Output every entry exactly, without any pictures.

----- Information shown -----

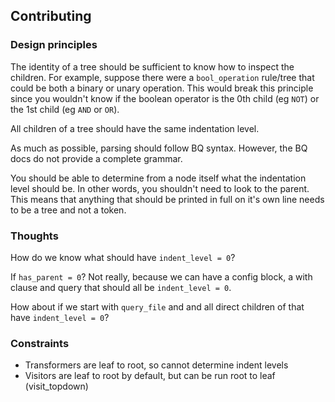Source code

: ## Contributing

### Design principles

The identity of a tree should be sufficient to know how to inspect the children.
For example, suppose there were a `bool_operation` rule/tree that could be both
a binary or unary operation. This would break this principle since you wouldn't
know if the boolean operator is the 0th child (eg `NOT`) or the 1st child (eg
`AND` or `OR`).

All children of a tree should have the same indentation level.

As much as possible, parsing should follow BQ syntax. However, the BQ docs do
not provide a complete grammar.

You should be able to determine from a node itself what the indentation level
should be. In other words, you shouldn't need to look to the parent. This means
that anything that should be printed in full on it's own line needs to be a tree
and not a token.

### Thoughts

How do we know what should have `indent_level = 0`?

If `has_parent = 0`? Not really, because we can have a config block, a with
clause and query that should all be `indent_level = 0`.

How about if we start with `query_file` and and all direct children of that have
`indent_level = 0`?

### Constraints

* Transformers are leaf to root, so cannot determine indent levels
* Visitors are leaf to root by default, but can be run root to leaf (visit_topdown)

-----

* [Response]
Source code

: ## Contributing

### Design principles

The identity of a tree should be sufficient to know how to inspect the children.
For example, suppose there were a `bool_operation` rule/tree that could be both
a binary or unary operation. This would break this principle since you wouldn't
know if the boolean operator is the 0th child (eg `NOT`) or the 1st child (eg
`AND` or `OR`).

All children of a tree should have the same indentation level.

As much as possible, parsing should follow BQ syntax. However, the BQ docs do
not provide a complete grammar.

You should be able to determine from a node itself what the indentation level
should be. In other words, you shouldn't need to look to the parent. This means
that anything that should be printed in full on it's own line needs to be a tree
and not a token.

### Thoughts

How do we know what should have `indent_level = 0`?

If `has_parent = 0`? Not really, because we can have a config block, a with
clause and query that should all be `indent_level = 0`.

How about if we start with `query_file` and and all direct children of that have
`indent_level = 0`?

### Constraints

* Transformers are leaf to root, so cannot determine indent levels
* Visitors are leaf to root by default, but can be run root to leaf (visit_topdown)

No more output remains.